In the present paper, P1 and P2 purinergic receptors and their control of signal transduction pathways were investigated in NCB-20 cells. ATP elicited an increase in [Ca2+]i. The purinergic receptor subtype involved was identified by comparing the actions of a range of nucleotides. UTP was the most potent agonist in elevating [Ca2+]i, with an EC50 value of 6.2 +/- 0.5 microM. UTP, ATP (EC50, 17.3 +/- 1.5 microM), adenosine-5'-O-(3-thio)triphosphate (23 +/- 3 microM), and ITP (55 +/- 4 microM) exerted similar maximal effects.
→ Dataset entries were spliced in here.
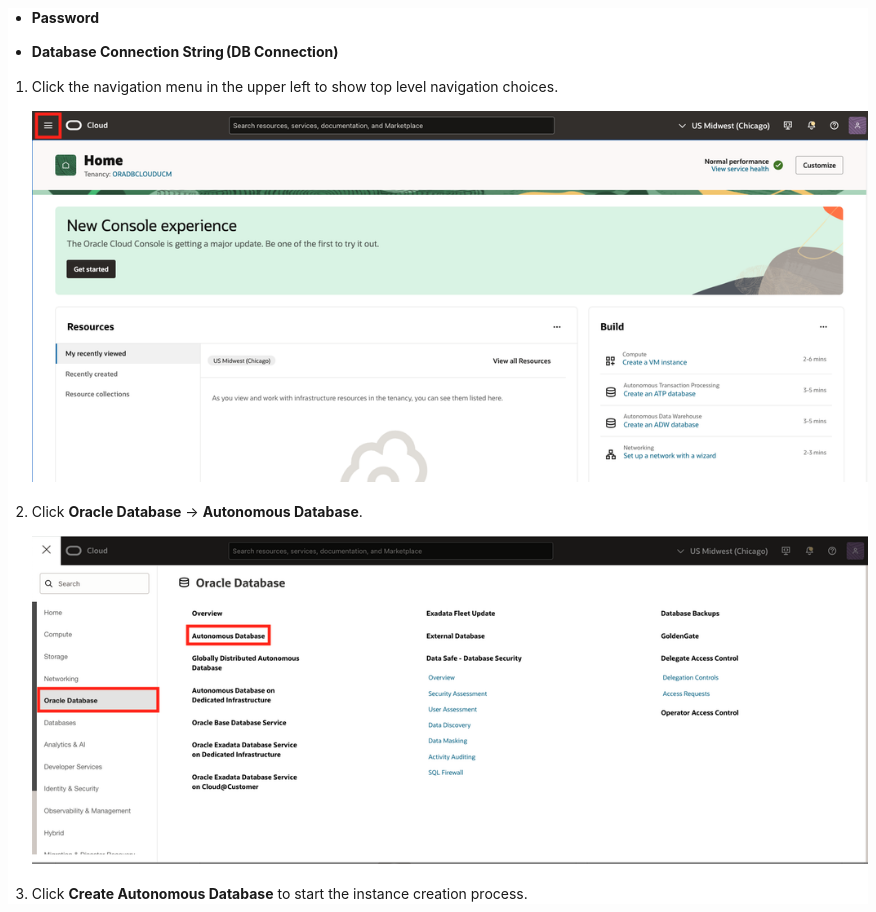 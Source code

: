 * **Password** 

* **Database Connection String (DB Connection)** 

1. Click the navigation menu in the upper left to show top level navigation choices.

   ![Begin navigation in OCI menu](./images/begin-oci-menu.png " ")

3. Click **Oracle Database** -> **Autonomous Database**.

   ![Select Autonomous Database from menu](./images/select-atp.png " ")

4. Click **Create Autonomous Database** to start the instance creation process.
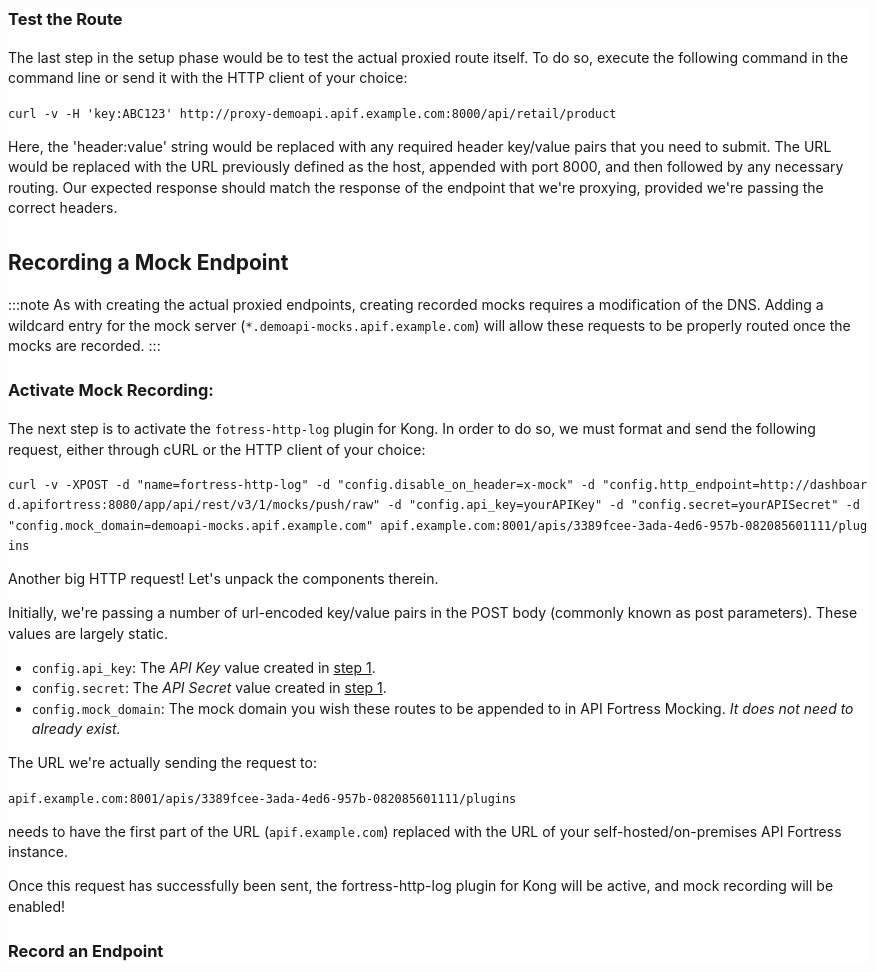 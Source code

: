 ### Test the Route

The last step in the setup phase would be to test the actual proxied route itself. To do so, execute the following command in the command line or send it with the HTTP client of your choice:

```
curl -v -H 'key:ABC123' http://proxy-demoapi.apif.example.com:8000/api/retail/product
```

Here, the 'header:value' string would be replaced with any required header key/value pairs that you need to submit. The URL would be replaced with the URL previously defined as the host, appended with port 8000, and then followed by any necessary routing. Our expected response should match the response of the endpoint that we're proxying, provided we're passing the correct headers.

## Recording a Mock Endpoint

:::note
As with creating the actual proxied endpoints, creating recorded mocks requires a modification of the DNS. Adding a wildcard entry for the mock server (`*.demoapi-mocks.apif.example.com`) will allow these requests to be properly routed once the mocks are recorded.
:::

### Activate Mock Recording:

The next step is to activate the `fotress-http-log` plugin for Kong. In order to do so, we must format and send the following request, either through cURL or the HTTP client of your choice:

```
curl -v -XPOST -d "name=fortress-http-log" -d "config.disable_on_header=x-mock" -d "config.http_endpoint=http://dashboard.apifortress:8080/app/api/rest/v3/1/mocks/push/raw" -d "config.api_key=yourAPIKey" -d "config.secret=yourAPISecret" -d "config.mock_domain=demoapi-mocks.apif.example.com" apif.example.com:8001/apis/3389fcee-3ada-4ed6-957b-082085601111/plugins
```

Another big HTTP request! Let's unpack the components therein.

Initially, we're passing a number of url-encoded key/value pairs in the POST body (commonly known as post parameters). These values are largely static.

- `config.api_key`: The _API Key_ value created in [step 1](#starting-kong).
- `config.secret`: The _API Secret_ value created in [step 1](#starting-kong).
- `config.mock_domain`: The mock domain you wish these routes to be appended to in API Fortress Mocking. _It does not need to already exist._

The URL we're actually sending the request to:

```
apif.example.com:8001/apis/3389fcee-3ada-4ed6-957b-082085601111/plugins
```

needs to have the first part of the URL (`apif.example.com`) replaced with the URL of your self-hosted/on-premises API Fortress instance.

Once this request has successfully been sent, the fortress-http-log plugin for Kong will be active, and mock recording will be enabled!

### Record an Endpoint
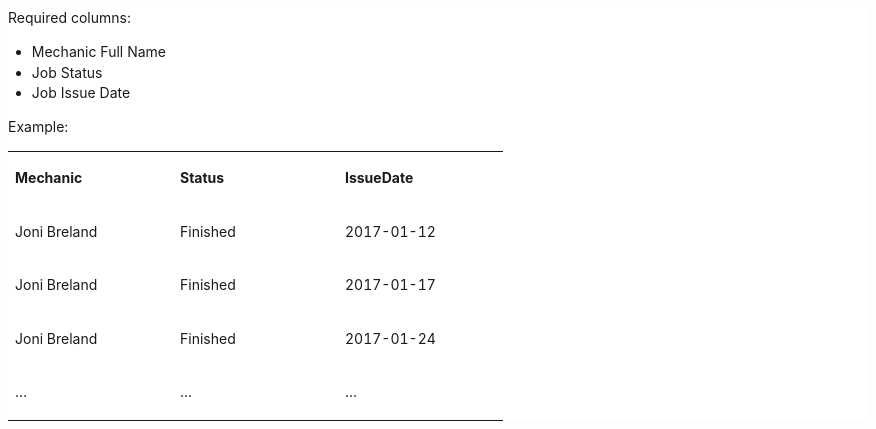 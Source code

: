 <p>Required columns:</p>
<ul>
<li>Mechanic Full Name</li>
<li>Job Status</li>
<li>Job Issue Date</li>
</ul>
<p>Example:</p>
<table>
<tbody>
<tr>
<td width="151">
<p><strong>Mechanic</strong></p>
</td>
<td width="151">
<p><strong>Status</strong></p>
</td>
<td width="151">
<p><strong>IssueDate</strong></p>
</td>
</tr>
<tr>
<td width="151">
<p>Joni Breland</p>
</td>
<td width="151">
<p>Finished</p>
</td>
<td width="151">
<p>2017-01-12</p>
</td>
</tr>
<tr>
<td width="151">
<p>Joni Breland</p>
</td>
<td width="151">
<p>Finished</p>
</td>
<td width="151">
<p>2017-01-17</p>
</td>
</tr>
<tr>
<td width="151">
<p>Joni Breland</p>
</td>
<td width="151">
<p>Finished</p>
</td>
<td width="151">
<p>2017-01-24</p>
</td>
</tr>
<tr>
<td width="151">
<p>&hellip;</p>
</td>
<td width="151">
<p>&hellip;</p>
</td>
<td width="151">
<p>&hellip;</p>
</td>
</tr> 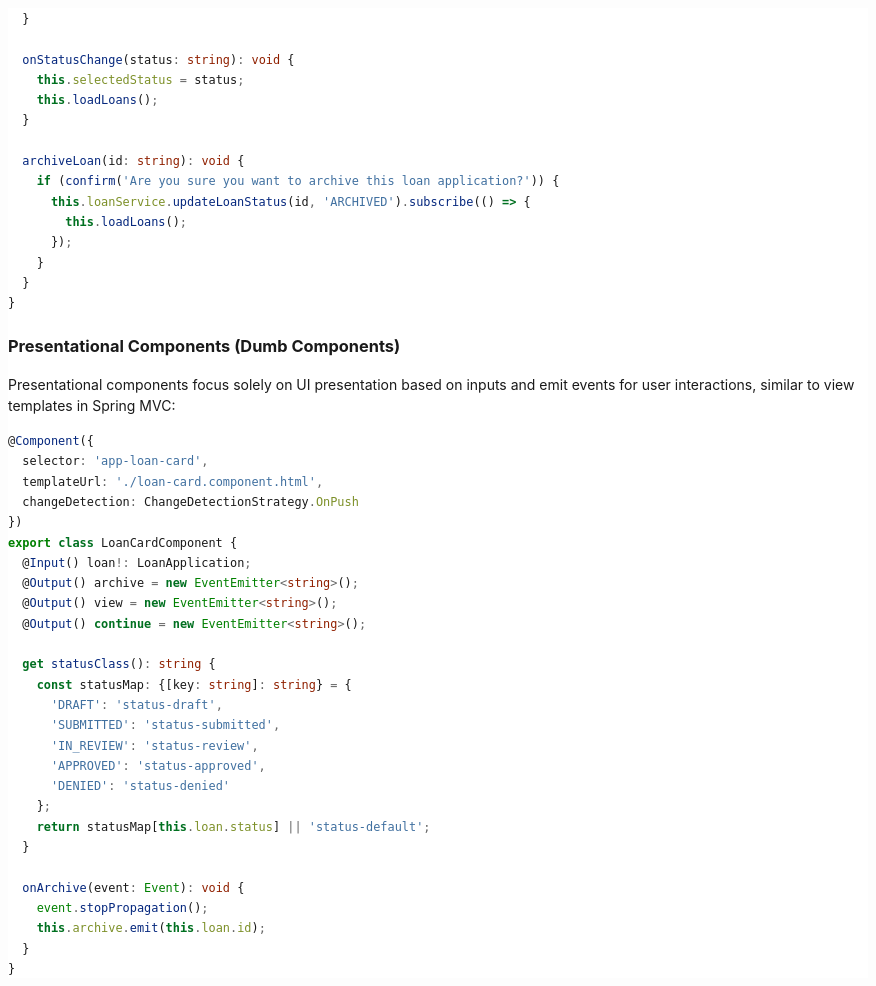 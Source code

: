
 ```typescript
  }

  onStatusChange(status: string): void {
    this.selectedStatus = status;
    this.loadLoans();
  }

  archiveLoan(id: string): void {
    if (confirm('Are you sure you want to archive this loan application?')) {
      this.loanService.updateLoanStatus(id, 'ARCHIVED').subscribe(() => {
        this.loadLoans();
      });
    }
  }
}
```

### Presentational Components (Dumb Components)

Presentational components focus solely on UI presentation based on inputs and emit events for user interactions, similar to view templates in Spring MVC:

```typescript
@Component({
  selector: 'app-loan-card',
  templateUrl: './loan-card.component.html',
  changeDetection: ChangeDetectionStrategy.OnPush
})
export class LoanCardComponent {
  @Input() loan!: LoanApplication;
  @Output() archive = new EventEmitter<string>();
  @Output() view = new EventEmitter<string>();
  @Output() continue = new EventEmitter<string>();

  get statusClass(): string {
    const statusMap: {[key: string]: string} = {
      'DRAFT': 'status-draft',
      'SUBMITTED': 'status-submitted',
      'IN_REVIEW': 'status-review',
      'APPROVED': 'status-approved',
      'DENIED': 'status-denied'
    };
    return statusMap[this.loan.status] || 'status-default';
  }

  onArchive(event: Event): void {
    event.stopPropagation();
    this.archive.emit(this.loan.id);
  }
}
```
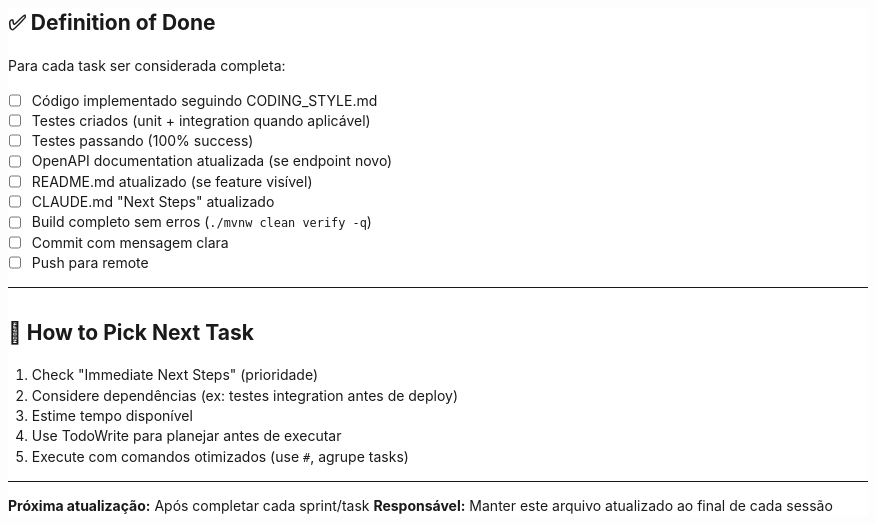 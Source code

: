 
## ✅ Definition of Done

Para cada task ser considerada completa:
- [ ] Código implementado seguindo CODING_STYLE.md
- [ ] Testes criados (unit + integration quando aplicável)
- [ ] Testes passando (100% success)
- [ ] OpenAPI documentation atualizada (se endpoint novo)
- [ ] README.md atualizado (se feature visível)
- [ ] CLAUDE.md "Next Steps" atualizado
- [ ] Build completo sem erros (`./mvnw clean verify -q`)
- [ ] Commit com mensagem clara
- [ ] Push para remote

---

## 🚀 How to Pick Next Task

1. Check "Immediate Next Steps" (prioridade)
2. Considere dependências (ex: testes integration antes de deploy)
3. Estime tempo disponível
4. Use TodoWrite para planejar antes de executar
5. Execute com comandos otimizados (use `#`, agrupe tasks)

---

**Próxima atualização:** Após completar cada sprint/task
**Responsável:** Manter este arquivo atualizado ao final de cada sessão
Other nucleotides tested, including beta, gamma-methylene-ATP and 2-methylthio-ATP, which are considered prototypic agonists for P2x and P2y receptors, respectively, were ineffective; in general, modifications in the ribose-triphosphate chain and substitution on the 2-position of the purines reduced the efficacy of nucleotides. This pharmacological characterization indicated that a putative P2u receptor mediates the [Ca2+]i elevation elicited by nucleotides in NCB-20 cells. The increase in [Ca2+]i originates from intracellular Ca2+ stores; blockade of Ca2+ entry does not affect the rise in [Ca2+]i. In contrast, pretreatment with the Ca(2+)-ATPase inhibitor thapsigargin or with bradykinin, a hormone that releases Ca2+ from inositol trisphosphate-sensitive stores, does preclude the increase in [Ca2+]i induced by ATP. ATP and UTP also transiently inhibit cAMP accumulation in the intact cell, presumably via a Ca(2+)-mediated mechanism. The finding of a P2u receptor in NCB-20 cells adds to a growing perception that P2 receptors are widely distributed. Besides the P2u receptor, NCB-20 cells express adenosine A2 receptors, coupled to stimulation of cAMP accumulation. The presence of both P1 and P2 purinergic receptors permits a sequential modulation of distinct second messenger levels associated with a common stimulus, ATP.